For any given instance of an indexed class, CassandraMapper::Index will update the index information based on the following criteria:
-
The class being indexed should be provided through indexed_class. The index uses an observer under the hood to track state changes per instance, and therefore requires the indexed_class to be provided to hook into the observer/callback machinery. Additionally, the index needs to know the class to instantiate when reading objects out of the index.
-
The column family to contain the indexing data is specified with the column_family attribute. CassandraMapper::Index handles writes/removes to that column family directly; there is no need for a CassandraMapper::Base model fronting the column family.
-
The actual indexed value is determined by invoking the method specified in the index’s source attribute on the object written to the database.
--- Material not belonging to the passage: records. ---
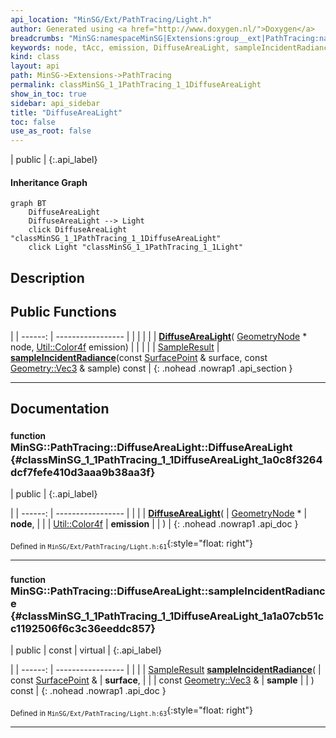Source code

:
 ```yaml
---
api_location: "MinSG/Ext/PathTracing/Light.h"
author: Generated using <a href="http://www.doxygen.nl/">Doxygen</a>
breadcrumbs: "MinSG:namespaceMinSG|Extensions:group__ext|PathTracing:namespaceMinSG_1_1PathTracing"
keywords: node, tAcc, emission, DiffuseAreaLight, sampleIncidentRadiance
kind: class
layout: api
path: MinSG->Extensions->PathTracing
permalink: classMinSG_1_1PathTracing_1_1DiffuseAreaLight
show_in_toc: true
sidebar: api_sidebar
title: "DiffuseAreaLight"
toc: false
use_as_root: false
---
```


| public |
{:.api_label}

#### Inheritance Graph

```mermaid
graph BT
	DiffuseAreaLight
	DiffuseAreaLight --> Light
	click DiffuseAreaLight "classMinSG_1_1PathTracing_1_1DiffuseAreaLight"
	click Light "classMinSG_1_1PathTracing_1_1Light"
```

## Description





## Public Functions

|
| ------: | ----------------- |
|  | |
|  | **[DiffuseAreaLight](#classMinSG_1_1PathTracing_1_1DiffuseAreaLight_1a0c8f3264dcf7fefe410d3aaa9b38aa3f)**( [GeometryNode](classMinSG_1_1GeometryNode) * node,  [Util::Color4f](classUtil_1_1Color4f)  emission) |
|  | |
| [SampleResult](structMinSG_1_1PathTracing_1_1Light_1_1SampleResult) | **[sampleIncidentRadiance](#classMinSG_1_1PathTracing_1_1DiffuseAreaLight_1a1a07cb51cc1192506f6c3c36eeddc857)**(const [SurfacePoint](classMinSG_1_1PathTracing_1_1SurfacePoint) & surface, const [Geometry::Vec3](namespaceGeometry#namespaceGeometry_1ab29e4544da9b15b5bf224cbf5b691313) & sample) const |
{: .nohead .nowrap1 .api_section }


-------------------------------------------------------------------

## Documentation

### <small>function</small><br/> MinSG::PathTracing::DiffuseAreaLight::DiffuseAreaLight {#classMinSG_1_1PathTracing_1_1DiffuseAreaLight_1a0c8f3264dcf7fefe410d3aaa9b38aa3f}

| public |
{:.api_label}

|
| ------: | ----------------- |
|  |
|  **[DiffuseAreaLight](#classMinSG_1_1PathTracing_1_1DiffuseAreaLight_1a0c8f3264dcf7fefe410d3aaa9b38aa3f)**( |  [GeometryNode](classMinSG_1_1GeometryNode) * | **node**, |
| |  [Util::Color4f](classUtil_1_1Color4f)  | **emission** |
|   ) |
{: .nohead .nowrap1 .api_doc }





<sub>Defined in `MinSG/Ext/PathTracing/Light.h:61`</sub>{:style="float: right"}

-------------------------------------------------------------------

### <small>function</small><br/> MinSG::PathTracing::DiffuseAreaLight::sampleIncidentRadiance {#classMinSG_1_1PathTracing_1_1DiffuseAreaLight_1a1a07cb51cc1192506f6c3c36eeddc857}

| public | const | virtual |
{:.api_label}

|
| ------: | ----------------- |
|  |
| [SampleResult](structMinSG_1_1PathTracing_1_1Light_1_1SampleResult) **[sampleIncidentRadiance](#classMinSG_1_1PathTracing_1_1DiffuseAreaLight_1a1a07cb51cc1192506f6c3c36eeddc857)**( | const [SurfacePoint](classMinSG_1_1PathTracing_1_1SurfacePoint) & | **surface**, |
| | const [Geometry::Vec3](namespaceGeometry#namespaceGeometry_1ab29e4544da9b15b5bf224cbf5b691313) & | **sample** |
|   ) const |
{: .nohead .nowrap1 .api_doc }





<sub>Defined in `MinSG/Ext/PathTracing/Light.h:63`</sub>{:style="float: right"}

-------------------------------------------------------------------

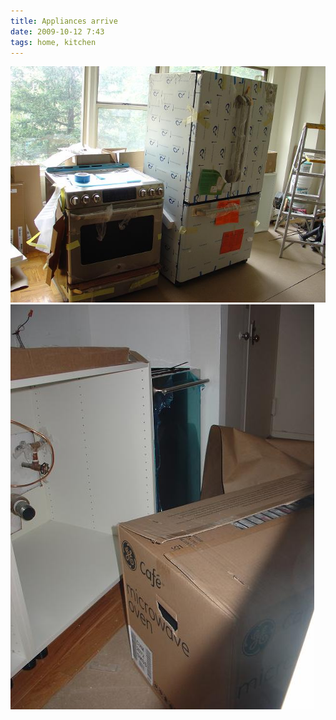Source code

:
 ```yaml
---
title: Appliances arrive
date: 2009-10-12 7:43
tags: home, kitchen
---
```


<img src="/images/2009-10-12-appliances1.jpg" alt="appliances" />

<img src="/images/2009-10-12-appliances2.jpg" alt="appliances" />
If a class should have an index on its
:foo
attribute, then the index object should have source set to:foo
. This determines the row key for the index. -
Entries can be sorted within the index, provided an identifier is available per object that is sensibly sortable. The indexed_identifier attribute specifies the method to call to provide that sortable identifier, which will correspond to the column named used within the index row for the given object. The indexed_identifier defaults to
:key
, and does not need to be changed unless you have some criteria for sorting entries within the index. Like source, the indexed_identifier identifies a method on the object being saved, not a method on the index object itself. -
The name identifies the name of the index. This ultimately must match up to the name of an attribute on objects being indexed that holds the instance index state information, in an instance of CassandraMapper::Index::State. Without this, index operations will fail because indexing of an object requires tracking state changes from one save to the next (to determine at save time in the case of an update whether the index needs to be changed and consequently requires a delete and a write).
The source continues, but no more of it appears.